But first, let’s talk a little bit about our favorite bird, how to choose the best chicken and why chicken is great for a Keto diet.

How to Choose the Best Chicken

It’s always good to pick an organic, grain-fed, antiobiotic-free chicken from a locally sourced farmer — that will ensure the quality of the meat. Yes, you might pay a little more, but it is so worth it. To save money, it’s a good idea to buy whole chickens and do the butchering yourself. Look for a plump (not too large) whole chicken, with a rounded breast and more breast than leg. 

When I’m choosing chickens, I always look for the best sale date and make sure the chicken isn’t going to expire anytime soon. This is another reason why you only want to buy from reputable stores or direct from farmers. I love buying my chicken from the local Farmer’s market because I know it didn’t take as long to get there and is much fresher and firmer than storebought. If you press against the breastbone and it is pliable, you know the chicken is young and will be much more tender and juicer. 

Smaller chickens are usually better as well. If you’ve noticed, the size of chickens has increased quite a bit in the past decade at the grocery store, but this isn’t a good thing. Today’s chicken farmers use advanced feeding techniques and keep producing bigger birds, but this isn’t a healthy trend. 

Why Chicken is Great for Keto

Chicken can still be an amazing choice for Keto as it is a good source of protein with many taste profile choices. It is relatively affordable and easy to find and is a versatile choice to have on hand. From chicken wings to thighs, to chicken curries, the possibilities are endless! We’ve got a lot of really great chicken recipes here, so you’ll never get bored. It tastes great roasted, baked, in soups and salads, pairs well with bacon and kids love it. 

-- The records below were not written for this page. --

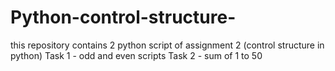 # Python-control-structure-

this repository contains 2 python script of assignment 2 (control structure in python)
Task 1 - odd and even scripts 
Task 2 - sum of 1 to 50 
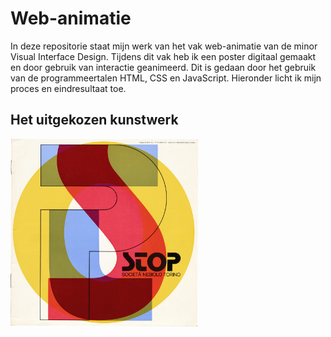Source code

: # Web-animatie
In deze repositorie staat mijn werk van het vak web-animatie van de minor Visual Interface Design. Tijdens dit vak heb ik een poster digitaal gemaakt en door gebruik van interactie geanimeerd. Dit is gedaan door het gebruik van de programmeertalen HTML, CSS en JavaScript. Hieronder licht ik mijn proces en eindresultaat toe.

## Het uitgekozen kunstwerk
<img src="poster.jpg" width="300">
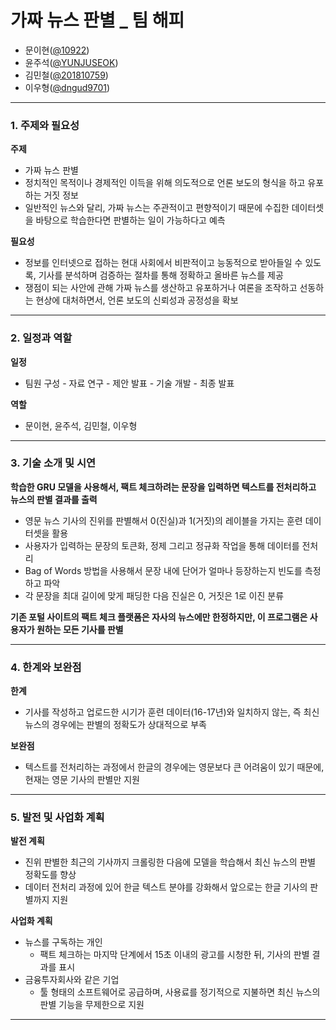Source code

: 
# 가짜 뉴스 판별 _ 팀 해피
- 문이현([@10922](https://github.com/10922))
- 윤주석([@YUNJUSEOK](https://github.com/YUNJUSEOK))
- 김민철([@201810759](https://github.com/201810759))
- 이우형([@dngud9701](https://github.com/dngud9701))
 
---

### 1. 주제와 필요성

__주제__
- 가짜 뉴스 판별
- 정치적인 목적이나 경제적인 이득을 위해 의도적으로 언론 보도의 형식을 하고 유포하는 거짓 정보
- 일반적인 뉴스와 달리, 가짜 뉴스는 주관적이고 편향적이기 때문에 수집한 데이터셋을 바탕으로 학습한다면 판별하는 일이 가능하다고 예측

__필요성__

- 정보를 인터넷으로 접하는 현대 사회에서 비판적이고 능동적으로 받아들일 수 있도록, 기사를 분석하며 검증하는 절차를 통해 정확하고 올바른 뉴스를 제공
- 쟁점이 되는 사안에 관해 가짜 뉴스를 생산하고 유포하거나 여론을 조작하고 선동하는 현상에 대처하면서, 언론 보도의 신뢰성과 공정성을 확보

---

### 2. 일정과 역할

__일정__

- 팀원 구성 - 자료 연구 - 제안 발표 - 기술 개발 - 최종 발표

__역할__

- 문이현, 윤주석, 김민철, 이우형

---

### 3. 기술 소개 및 시연

__학습한 GRU 모델을 사용해서, 팩트 체크하려는 문장을 입력하면 텍스트를 전처리하고 뉴스의 판별 결과를 출력__
- 영문 뉴스 기사의 진위를 판별해서 0(진실)과 1(거짓)의 레이블을 가지는 훈련 데이터셋을 활용
- 사용자가 입력하는 문장의 토큰화, 정제 그리고 정규화 작업을 통해 데이터를 전처리
- Bag of Words 방법을 사용해서 문장 내에 단어가 얼마나 등장하는지 빈도를 측정하고 파악
- 각 문장을 최대 길이에 맞게 패딩한 다음 진실은 0, 거짓은 1로 이진 분류

__기존 포털 사이트의 팩트 체크 플랫폼은 자사의 뉴스에만 한정하지만, 이 프로그램은 사용자가 원하는 모든 기사를 판별__

---

### 4. 한계와 보완점

__한계__
- 기사를 작성하고 업로드한 시기가 훈련 데이터(16-17년)와 일치하지 않는, 즉 최신 뉴스의 경우에는 판별의 정확도가 상대적으로 부족

__보완점__
- 텍스트를 전처리하는 과정에서 한글의 경우에는 영문보다 큰 어려움이 있기 때문에, 현재는 영문 기사의 판별만 지원

---

### 5. 발전 및 사업화 계획

__발전 계획__
  - 진위 판별한 최근의 기사까지 크롤링한 다음에 모델을 학습해서 최신 뉴스의 판별 정확도를 향상
  - 데이터 전처리 과정에 있어 한글 텍스트 분야를 강화해서 앞으로는 한글 기사의 판별까지 지원

__사업화 계획__
  - 뉴스를 구독하는 개인
    - 팩트 체크하는 마지막 단계에서 15초 이내의 광고를 시청한 뒤, 기사의 판별 결과를 표시
  - 금융투자회사와 같은 기업
    - 툴 형태의 소프트웨어로 공급하며, 사용료를 정기적으로 지불하면 최신 뉴스의 판별 기능을 무제한으로 지원

---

In our family, we even grow our own chickens (the best way to know where they come from) and enjoy eating these amazing recipes all the time. 

These are just a few of my favorite, go-to, easy keto chicken recipes. One of the biggest questions I get from readers, especially those who are doing Keto is — I’m so bored with the same grilled chicken salad or chicken thigh recipes… You know what that’s like, right? So get out of your chicken thigh or grilled chicken rut and try something new. Here, I’ve chosen some of my family’s personal favorites, like the creamy coconut curry recipe (pair it with a bowl of cauliflower rice or salad for Keto), a creamy chicken and broccoli casserole, a simple, yet glorious roast chicken recipe and even a chicken and bacon dip! Enjoy!

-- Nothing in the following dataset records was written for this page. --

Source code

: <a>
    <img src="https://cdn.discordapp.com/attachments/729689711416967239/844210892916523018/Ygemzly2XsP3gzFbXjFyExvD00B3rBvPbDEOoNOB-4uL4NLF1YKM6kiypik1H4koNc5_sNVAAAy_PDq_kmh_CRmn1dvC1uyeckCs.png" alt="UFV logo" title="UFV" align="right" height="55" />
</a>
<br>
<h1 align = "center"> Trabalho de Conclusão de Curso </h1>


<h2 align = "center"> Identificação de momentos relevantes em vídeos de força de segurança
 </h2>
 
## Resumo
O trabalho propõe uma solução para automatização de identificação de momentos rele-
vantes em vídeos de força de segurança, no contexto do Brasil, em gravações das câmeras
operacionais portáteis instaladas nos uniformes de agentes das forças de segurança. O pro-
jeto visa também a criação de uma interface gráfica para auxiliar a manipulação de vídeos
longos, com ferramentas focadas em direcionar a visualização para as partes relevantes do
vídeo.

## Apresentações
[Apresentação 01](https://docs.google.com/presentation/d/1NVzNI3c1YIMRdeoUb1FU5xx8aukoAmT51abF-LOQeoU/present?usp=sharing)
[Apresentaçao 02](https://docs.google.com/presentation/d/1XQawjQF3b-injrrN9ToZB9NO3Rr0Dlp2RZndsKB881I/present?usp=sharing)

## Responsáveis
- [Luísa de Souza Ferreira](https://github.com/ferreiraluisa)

1) Keto Buffalo Chicken Dip {primal}

I’m not going to lie. I love this Keto buffalo chicken dip so much. If you come around my house on a weekday, I just might be enjoying it for dinner with some cut up veggies! It’s that good. But of course, you can make this for parties and brunches as well. With all the flavors of chicken wings and dip, this is such a great party food for anyone and tops my keto chicken recipes (it’s that good!).

This buffalo chicken dip is good on your macros (for ketosis) and it’s a really great snack to help breakup the food options when you’re keto.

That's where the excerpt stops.